I’m currently struggling in an attempt to articulate a problem, or rather clash of intuitions, concerning freedom and its limits. This problem is intended to play a structuring role in my research that will allow me to approach its deeper topic, not explicitly advertised initially, which will be a richer understanding of normativity that (albeit darkly expressed here) positions reason — or better: λογος — just as much in the world at large as in individual deliberation or social communities.

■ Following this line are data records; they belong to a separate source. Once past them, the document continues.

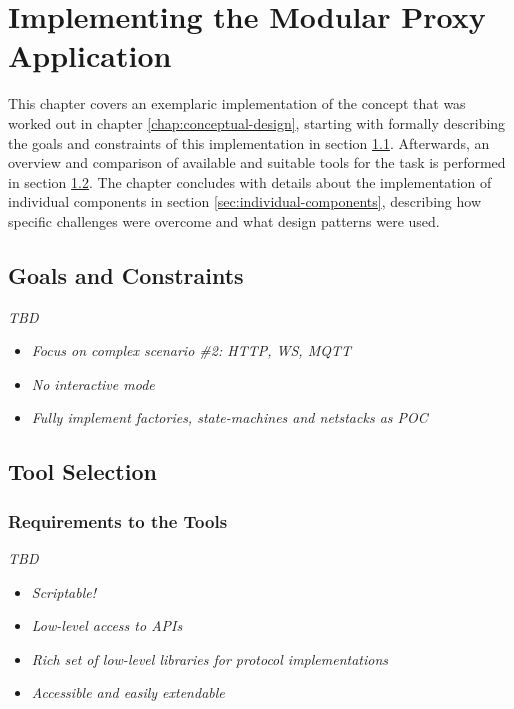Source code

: \chapter{Implementing the Modular Proxy Application}
\label{chap:implementation}
This chapter covers an exemplaric implementation of the concept that was worked out in chapter \ref{chap:conceptual-design}, starting with formally describing the goals and constraints of this implementation in section \ref{sec:goals-constraints}. Afterwards, an overview and comparison of available and suitable tools for the task is performed in section \ref{sec:tool-selection}. The chapter concludes with details about the implementation of individual components in section \ref{sec:individual-components}, describing how specific challenges were overcome and what design patterns were used.

\section{Goals and Constraints}
\label{sec:goals-constraints}
\emph{TBD} %
\begin{itemize}
    \item \emph{Focus on complex scenario \#2: HTTP, WS, MQTT}
    \item \emph{No interactive mode}
    \item \emph{Fully implement factories, state-machines and netstacks as POC}
\end{itemize}

\section{Tool Selection}
\label{sec:tool-selection}

\subsection{Requirements to the Tools}
\emph{TBD} %
\begin{itemize}
    \item \emph{Scriptable!}
    \item \emph{Low-level access to APIs}
    \item \emph{Rich set of low-level libraries for protocol implementations}
    \item \emph{Accessible and easily extendable}
\end{itemize}

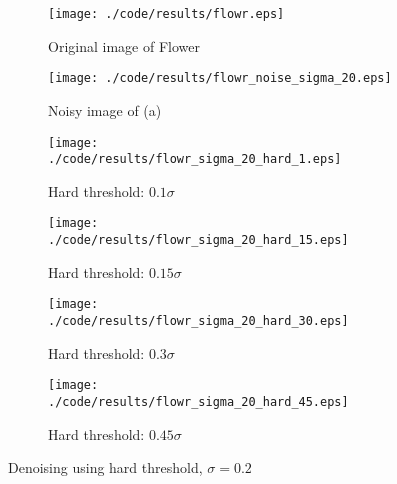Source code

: \documentclass[journal,comsoc]{IEEEtran}
\begin{document}
\begin{figure}[!hbt]
  \centering
  \begin{subfigure}{.25\textwidth}
    \centering
    \texttt{[image: ./code/results/flowr.eps]}
    \caption{Original image of Flower}
    \label{subfig:original-image-of-flower}
  \end{subfigure}%
  \begin{subfigure}{.25\textwidth}
    \centering
    \texttt{[image: ./code/results/flowr\_noise\_sigma\_20.eps]}
    \caption{Noisy image of (a)}
    \label{subfig:flower-sigma-10-noisy-image-of-a}
  \end{subfigure}

  \begin{subfigure}{0.25\textwidth}
    \centering{}
    \texttt{[image: ./code/results/flowr\_sigma\_20\_hard\_1.eps]}
    \caption{Hard threshold: $0.1\sigma$}
  \end{subfigure}%
  \begin{subfigure}{.25\textwidth}
    \centering{}
    \texttt{[image: ./code/results/flowr\_sigma\_20\_hard\_15.eps]}
    \caption{Hard threshold: $0.15\sigma$}
  \end{subfigure}

  \begin{subfigure}{0.25\textwidth}
    \centering{}
    \texttt{[image: ./code/results/flowr\_sigma\_20\_hard\_30.eps]}
    \caption{Hard threshold: $0.3\sigma$}
  \end{subfigure}%
  \begin{subfigure}{.25\textwidth}
    \centering{}
    \texttt{[image: ./code/results/flowr\_sigma\_20\_hard\_45.eps]}
    \caption{Hard threshold: $0.45\sigma$}
  \end{subfigure}
  
  \caption{Denoising using hard threshold, $\sigma=0.2$}
  \label{fig:flower-sigma-20-hard-threshold}
\end{figure}
\end{document}
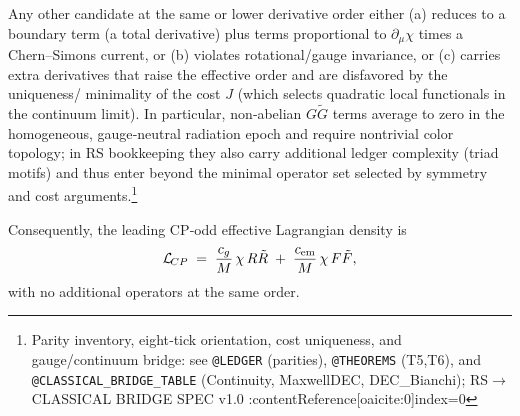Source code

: \documentclass[11pt]{article}
\begin{document}
Any other candidate at the same or lower derivative order either (a) reduces to a boundary term (a total derivative) plus terms proportional to \(\partial_\mu\chi\) times a Chern–Simons current, or (b) violates rotational/gauge invariance, or (c) carries extra derivatives that raise the effective order and are disfavored by the uniqueness/ minimality of the cost \(J\) (which selects quadratic local functionals in the continuum limit). In particular, non‑abelian \(G\tilde G\) terms average to zero in the homogeneous, gauge‑neutral radiation epoch and require nontrivial color topology; in RS bookkeeping they also carry additional ledger complexity (triad motifs) and thus enter beyond the minimal operator set selected by symmetry and cost arguments.\footnote{Parity inventory, eight‑tick orientation, cost uniqueness, and gauge/continuum bridge: see \texttt{@LEDGER} (parities), \texttt{@THEOREMS} (T5,T6), and \texttt{@CLASSICAL\_BRIDGE\_TABLE} (Continuity, MaxwellDEC, DEC\_Bianchi); RS\(\to\)CLASSICAL BRIDGE SPEC v1.0 :contentReference[oaicite:0]{index=0}}

Consequently, the leading CP‑odd effective Lagrangian density is
\begin{equation}
  \mathcal{L}_{\!CP}
  \;=\;
  \frac{c_g}{M}\,\chi\,R\tilde R
  \;+\;
  \frac{c_{\rm em}}{M}\,\chi\,F\tilde F,
  \label{eq:LCP_methods}
\end{equation}
with no additional operators at the same order.
\end{document}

Returning to the surface topic though, that of freedom, one abstract way of expressing some of the tensions that this notion can seem caught up in would be as follows. Although a deeply contested concept or cluster of concepts, we can roughly characterise freedom as self-determination rather than external determination. If this as yet undefended conception of freedom is plausible — which ultimately I think it can be made to be — then it meets with friction when set against the notion of objective accountability. For while freedom is self-determination rather than external determination, answerability to what is objective can seem to demand external determination rather than self-determination. How then can freedom and objectivity co-exist, or at least how are we to understand their demands once it seems that these demands may be in competition?
At a less abstract level we can reintroduce the potential tension by considering individual agents. For, on the one hand, in judgement and action we take ourselves to be free: it is up to us how we are to make up our minds and comport ourselves towards the world. Yet, we also experience the world as imposing its own horizons on our activity. We take our judgements to be answerable to what is actually the case and so too our practical actions to be assessable according to standards more robust than doing what seems to us to be right or good. In other words, we must marry freedom with objectivity such that our authority over ourselves is consistent with the authority over us exercised by how things stand beyond our immediate selves.
This way of framing the matter introduces the distinction between normativity and causality. (These are two ‘moments’ of the concepts of freedom and objectivity but do not necessarily lead to a dualism within the concepts–that is, they might be describable in a uniform metavocabulary in which they are not understood as involving two irreconcilable modes of explanation of freedom and objectivity.)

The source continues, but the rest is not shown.